Researchers have found evidence of cooperation in the unlikeliest of places — among atoms within solids.

Dr. Alexey Belyanin, professor of physics at Texas A&M University, and Belyanin research group members Yongrui Wang and Dr. Aleksander Wojcik are part of a team of scientists that first predicted and recently observed this effect, known as superfluorescence, in solid-state materials — in this case, electron-hole pairs created in a semiconductor using lasers. Their results are featured in a recent issue of the journal Nature Physics.

“We predicted the possibility of this self-organization and collective recombination in semiconductors a long time ago, but nobody was able to observe it,” Belyanin says. “We also pointed out at that time that you might get a better chance of observing superfluorescence if you have a layered semiconductor (so-called quantum wells) and impose a strong magnetic field to prevent electrons from bumping into each other too often and to increase their coupling to light. We are happy that our collaborators Dr. Junichiro Kono and his group from Rice University were able to test these ideas and observe the effect.”

Belyanin says superfluorescence is a rare phenomenon — one almost counterintuitive in semiconductors — that can only happen when “many bodies” decide to work together. He credits his Rice colleagues for conducting a meticulous and difficult experiment that required a strong magnetic field and low temperatures obtained at Florida State University’s National High Magnetic Field Laboratory in collaboration with physicists at the University of Florida to prove it.

“It took several years to plan everything and get the data,” Belyanin adds. “The Rice group did it beautifully, and I think that the results are absolutely convincing.”

Belyanin says the true beauty of the experiment lies in the after-effects of that powerful femtosecond laser pulse, which near-instantaneously creates a huge number of free electrons that bump into each other and into the atoms of a crystal. But instead of gradually losing their energies and eventually disappearing in the course of a few nanoseconds, thereby returning the crystal back to equilibrium, he says they rally together to emit a giant and extremely short burst of light that consumes all particles within a few picoseconds.

“We think that during this waiting time a kind of ‘self-organization’ occurs: electrons ‘talk’ to each other by exchanging photons and establish cooperation,” Belyanin explains. “Billions of tiny antennas align together to form a giant single antenna, which then emits a powerful coherent pulse of radiation. Each antenna is formed by a pair of particles with opposite charge, like a tiny nano-dipole. You would expect that these antennas should never align because they constantly bump into each other, but we found that they do align and cooperate.”

Although similar cooperation of tiny atomic dipoles previously has been observed in gases and rarefied impurities in crystals, Belyanin says people did not believe superfluorescence was possible in such a “messy” semiconductor plasma in which charged particles collide with each other thousands of times before they emit even one photon.
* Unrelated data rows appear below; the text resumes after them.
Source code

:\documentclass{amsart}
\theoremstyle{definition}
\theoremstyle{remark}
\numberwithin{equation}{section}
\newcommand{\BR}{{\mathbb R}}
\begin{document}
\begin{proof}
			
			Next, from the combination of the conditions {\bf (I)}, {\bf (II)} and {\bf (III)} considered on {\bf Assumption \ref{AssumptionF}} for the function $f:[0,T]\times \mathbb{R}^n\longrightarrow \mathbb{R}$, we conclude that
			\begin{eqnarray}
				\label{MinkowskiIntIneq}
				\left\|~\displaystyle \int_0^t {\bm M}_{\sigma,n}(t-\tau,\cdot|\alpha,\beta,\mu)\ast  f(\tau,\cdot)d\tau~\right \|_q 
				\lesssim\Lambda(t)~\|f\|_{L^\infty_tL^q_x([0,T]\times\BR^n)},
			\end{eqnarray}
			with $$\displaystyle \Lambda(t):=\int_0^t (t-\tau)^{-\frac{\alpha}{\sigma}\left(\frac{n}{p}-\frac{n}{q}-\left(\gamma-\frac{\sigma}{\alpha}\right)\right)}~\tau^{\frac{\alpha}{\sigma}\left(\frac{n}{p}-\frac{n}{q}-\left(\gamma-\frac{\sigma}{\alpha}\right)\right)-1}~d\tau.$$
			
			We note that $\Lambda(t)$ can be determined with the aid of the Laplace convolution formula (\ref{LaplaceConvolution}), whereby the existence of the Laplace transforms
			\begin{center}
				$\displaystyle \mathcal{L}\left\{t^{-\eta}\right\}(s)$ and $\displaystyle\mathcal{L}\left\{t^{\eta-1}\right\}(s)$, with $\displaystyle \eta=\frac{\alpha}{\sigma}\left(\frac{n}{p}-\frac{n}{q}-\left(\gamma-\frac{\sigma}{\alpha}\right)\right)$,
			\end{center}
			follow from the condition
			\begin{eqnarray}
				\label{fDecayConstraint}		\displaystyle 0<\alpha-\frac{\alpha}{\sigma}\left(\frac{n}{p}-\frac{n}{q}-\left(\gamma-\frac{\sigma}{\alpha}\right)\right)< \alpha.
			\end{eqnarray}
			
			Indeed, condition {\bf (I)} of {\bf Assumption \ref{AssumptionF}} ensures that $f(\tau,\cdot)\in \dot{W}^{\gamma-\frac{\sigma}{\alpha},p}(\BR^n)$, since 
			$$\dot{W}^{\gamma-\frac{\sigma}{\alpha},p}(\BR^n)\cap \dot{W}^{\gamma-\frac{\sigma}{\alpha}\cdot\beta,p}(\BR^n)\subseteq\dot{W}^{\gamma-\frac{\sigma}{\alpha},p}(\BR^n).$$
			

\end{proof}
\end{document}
“I think this is a beautiful example of self-organization in many-body physics — when a collective, organized behavior emerges from seemingly chaotic motion of myriads of particles,” he says. “In this case, the cooperation emerges through interaction with electromagnetic radiation, which brings an extra bonus: It is accompanied by a spectacular outburst of light!”

Beyond its literal brilliance, Belyanin says the observed effect should be fairly universal, given that it relies on fundamental principles of quantum mechanics and electromagnetism.

“The radiation was in the near-infrared range, which is dictated by the material we used, but with different semiconductor materials you can have pulses of visible light, or shift them toward longer, mid-infrared wavelengths,” he adds.

Belyanin notes that, by playing with different materials and their layout, it could be possible to observe superfluorescence at higher temperatures and with a weaker or no magnetic field at all — meaning that superfluorescence may become a practical source of ultrashort pulses of light. In addition, he says the prefix “super” has particular relevance, considering the combined burst of radiation may be up to many million times brighter than the emission from the same number of independent particles.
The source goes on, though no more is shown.